> _INPUT DATA_:

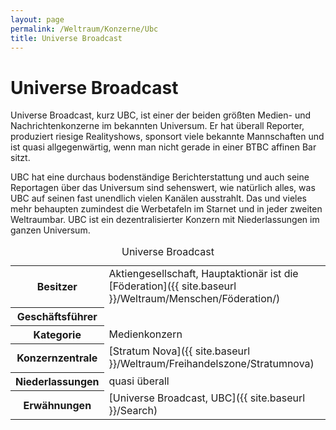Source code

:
 ```yaml
---
layout: page
permalink: /Weltraum/Konzerne/Ubc
title: Universe Broadcast
---
```



# Universe Broadcast


Universe Broadcast, kurz UBC, ist einer der beiden größten Medien- und Nachrichtenkonzerne im bekannten Universum. Er hat überall Reporter, produziert riesige Realityshows, sponsort viele bekannte Mannschaften und ist quasi allgegenwärtig, wenn man nicht gerade in einer BTBC affinen Bar sitzt.

UBC hat eine durchaus bodenständige Berichterstattung und auch seine Reportagen über das Universum sind sehenswert, wie natürlich alles, was UBC auf seinen fast unendlich vielen Kanälen ausstrahlt. Das und vieles mehr behaupten zumindest die Werbetafeln im Starnet und in jeder zweiten Weltraumbar. UBC ist ein dezentralisierter Konzern mit Niederlassungen im ganzen Universum.


<aside>
<table data-type="konzern">
<caption>Universe Broadcast</caption>
<tbody>
<tr><th>Besitzer</th><td>Aktiengesellschaft, Hauptaktionär ist die [Föderation]({{ site.baseurl }}/Weltraum/Menschen/Föderation/)</td></tr>
<tr><th>Geschäftsführer</th><td> </td></tr>
<tr><th>Kategorie</th><td>Medienkonzern</td></tr>
<tr><th>Konzernzentrale</th><td>[Stratum Nova]({{ site.baseurl }}/Weltraum/Freihandelszone/Stratumnova)</td></tr>
<tr><th>Niederlassungen</th><td>quasi überall</td></tr>
<tr><th>Erwähnungen</th><td>[Universe Broadcast, UBC]({{ site.baseurl }}/Search)</td></tr>
</tbody>
</table>
</aside>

> _PROBLEM REQUIREMENTS_: Output all of the listing above, exactly as given, but without its pictures.

> _WRITTEN RESPONSE_:
Source code

:
 ```yaml
---
layout: page
permalink: /Weltraum/Konzerne/Ubc
title: Universe Broadcast
---
```



# Universe Broadcast


Universe Broadcast, kurz UBC, ist einer der beiden größten Medien- und Nachrichtenkonzerne im bekannten Universum. Er hat überall Reporter, produziert riesige Realityshows, sponsort viele bekannte Mannschaften und ist quasi allgegenwärtig, wenn man nicht gerade in einer BTBC affinen Bar sitzt.

UBC hat eine durchaus bodenständige Berichterstattung und auch seine Reportagen über das Universum sind sehenswert, wie natürlich alles, was UBC auf seinen fast unendlich vielen Kanälen ausstrahlt. Das und vieles mehr behaupten zumindest die Werbetafeln im Starnet und in jeder zweiten Weltraumbar. UBC ist ein dezentralisierter Konzern mit Niederlassungen im ganzen Universum.


<aside>
<table data-type="konzern">
<caption>Universe Broadcast</caption>
<tbody>
<tr><th>Besitzer</th><td>Aktiengesellschaft, Hauptaktionär ist die [Föderation]({{ site.baseurl }}/Weltraum/Menschen/Föderation/)</td></tr>
<tr><th>Geschäftsführer</th><td> </td></tr>
<tr><th>Kategorie</th><td>Medienkonzern</td></tr>
<tr><th>Konzernzentrale</th><td>[Stratum Nova]({{ site.baseurl }}/Weltraum/Freihandelszone/Stratumnova)</td></tr>
<tr><th>Niederlassungen</th><td>quasi überall</td></tr>
<tr><th>Erwähnungen</th><td>[Universe Broadcast, UBC]({{ site.baseurl }}/Search)</td></tr>
</tbody>
</table>
</aside>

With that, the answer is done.